George Rathburn had returned to Shiozaki’s office, and Detective Lucerne was doing his best to persuade the robot-housed mind to agree to GR-7’s terms.
“Not in a million years,” said Rathburn, “and, believe me, I intend to be around that long.”
“But another copy of you can be made,” said Lucerne.
“But it won’t be me—this me.”
“But that woman, Dr. Ng: she’s got a husband, three daughters …”
“I’m not insensitive to that, Detective,” said Rathburn, pacing back and forth on his golden mechanical legs. “But let me put it to you another way. Say this is 1875, in the southern US. The Civil War is over, blacks in theory have the same legal status as whites. But a white man is being held hostage, and he’ll only be let go if a black man agrees to sacrifice himself in the white man’s place. See the parallel?

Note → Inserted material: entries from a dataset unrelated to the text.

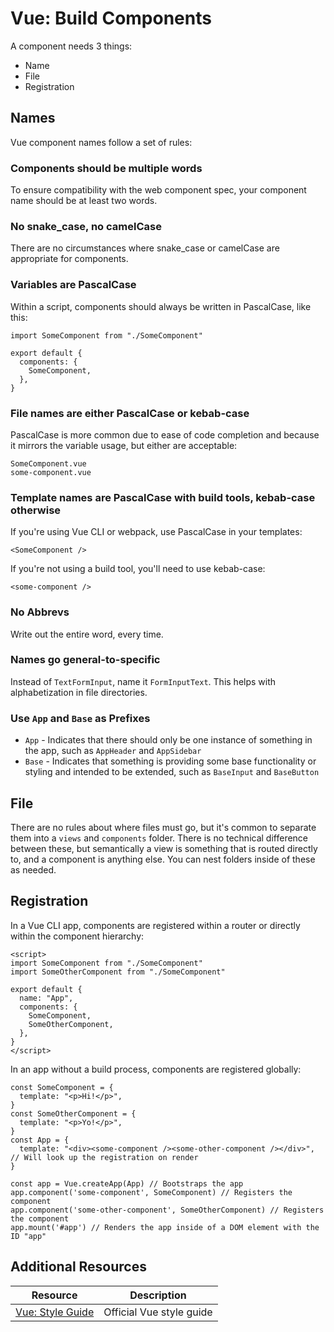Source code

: # Vue: Build Components

A component needs 3 things:

* Name
* File
* Registration

## Names

Vue component names follow a set of rules:

### Components should be multiple words

To ensure compatibility with the web component spec, your component name should be at least two words.

### No snake_case, no camelCase

There are no circumstances where snake_case or camelCase are appropriate for components.

### Variables are PascalCase

Within a script, components should always be written in PascalCase, like this:

```vue
import SomeComponent from "./SomeComponent"

export default {
  components: {
    SomeComponent,
  },
}
```

### File names are either PascalCase or kebab-case

PascalCase is more common due to ease of code completion and because it mirrors the variable usage, but either are acceptable:

```
SomeComponent.vue
some-component.vue
```

### Template names are PascalCase with build tools, kebab-case otherwise

If you're using Vue CLI or webpack, use PascalCase in your templates:

```vue
<SomeComponent />
```

If you're not using a build tool, you'll need to use kebab-case:

```vue
<some-component />
```

### No Abbrevs

Write out the entire word, every time.

### Names go general-to-specific

Instead of `TextFormInput`, name it `FormInputText`. This helps with alphabetization in file directories.

### Use `App` and `Base` as Prefixes

* `App` - Indicates that there should only be one instance of something in the app, such as `AppHeader` and `AppSidebar`
* `Base` - Indicates that something is providing some base functionality or styling and intended to be extended, such as `BaseInput` and `BaseButton`

## File

There are no rules about where files must go, but it's common to separate them into a `views` and `components` folder. There is no technical difference between these, but semantically a view is something that is routed directly to, and a component is anything else. You can nest folders inside of these as needed.

## Registration

In a Vue CLI app, components are registered within a router or directly within the component hierarchy:

```vue
<script>
import SomeComponent from "./SomeComponent"
import SomeOtherComponent from "./SomeComponent"

export default {
  name: "App",
  components: {
    SomeComponent,
    SomeOtherComponent,
  },
}
</script>
```

In an app without a build process, components are registered globally:

```vue
const SomeComponent = {
  template: "<p>Hi!</p>",
}
const SomeOtherComponent = {
  template: "<p>Yo!</p>",
}
const App = {
  template: "<div><some-component /><some-other-component /></div>", // Will look up the registration on render
}

const app = Vue.createApp(App) // Bootstraps the app
app.component('some-component', SomeComponent) // Registers the component
app.component('some-other-component', SomeOtherComponent) // Registers the component
app.mount('#app') // Renders the app inside of a DOM element with the ID "app"
```

## Additional Resources

| Resource | Description |
| --- | --- |
| [Vue: Style Guide](https://v3.vuejs.org/style-guide/) | Official Vue style guide |
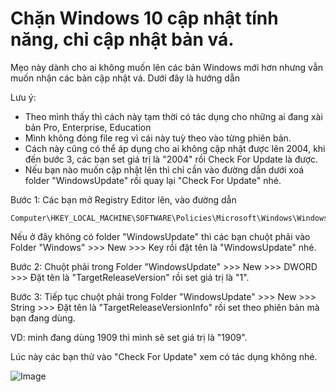 # Chặn Windows 10 cập nhật tính năng, chỉ cập nhật bản vá.

Mẹo này dành cho ai không muốn lên các bản Windows mới hơn nhưng vẫn muốn nhận các bản cập nhật vá. Dưới đây là hướng dẫn

Lưu ý: 
* Theo mình thấy thì cách này tạm thời có tác dụng cho những ai đang xài bản Pro, Enterprise, Education
* Mình không đóng file reg vì cái này tuỳ theo vào từng phiên bản.
* Cách này cũng có thể áp dụng cho ai không cập nhật được lên 2004, khi đến bước 3, các bạn set giá trị là "2004" rồi Check For Update là được.
* Nếu bạn nào muốn cập nhật lên thì chỉ cần vào đường dẫn dưới xoá folder "WindowsUpdate" rồi quay lại "Check For Update" nhé.

Bước 1: Các bạn mở Registry Editor lên, vào đường dẫn

```
Computer\HKEY_LOCAL_MACHINE\SOFTWARE\Policies\Microsoft\Windows\WindowsUpdate
```

Nếu ở đây không có folder "WindowsUpdate" thì các bạn chuột phải vào Folder "Windows" >>> New >>> Key rồi đặt tên là "WindowsUpdate" nhé.

Bước 2: Chuột phải trong Folder "WindowsUpdate" >>> New >>> DWORD >>> Đặt tên là "TargetReleaseVersion" rồi set giá trị là "1".

Bước 3: Tiếp tục chuột phải trong Folder "WindowsUpdate" >>> New >>> String >>> Đặt tên là "TargetReleaseVersionInfo" rồi set theo phiên bản mà bạn đang dùng.

VD: minh đang dùng 1909 thì mình sẽ set giá trị là "1909". 

Lúc này các bạn thử vào "Check For Update" xem có tác dụng không nhé.

![Image](https://scontent.fhan2-2.fna.fbcdn.net/v/t1.0-9/84028891_1225053497838989_7212047470776088998_n.jpg?_nc_cat=111&_nc_sid=ca434c&_nc_ohc=jDUl-gGnzH8AX88RhIU&_nc_ht=scontent.fhan2-2.fna&oh=795832027e5ae5fc97d0956460da6a31&oe=5F57C587)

Despite all the courtroom wrangling that was done to make uploaded life able to maintain the legal status, the personhood, of the original, you’re asking me to set that aside, and reaffirm what the whites in the South felt they knew all along: that, all legal mumbo-jumbo to the contrary, a black man is worth less than a white man. Well, I won’t do that. I wouldn’t affirm that racist position, and I’ll be damned if I’ll affirm the modern equivalent: that a silicon-based person is worth less than a carbon-based person.”
“ ‘I’ll be damned,” ’ repeated Lucerne, imitating Rathburn’s synthesized voice. He let the comment hang in the air, waiting to see if Rathburn would respond to it.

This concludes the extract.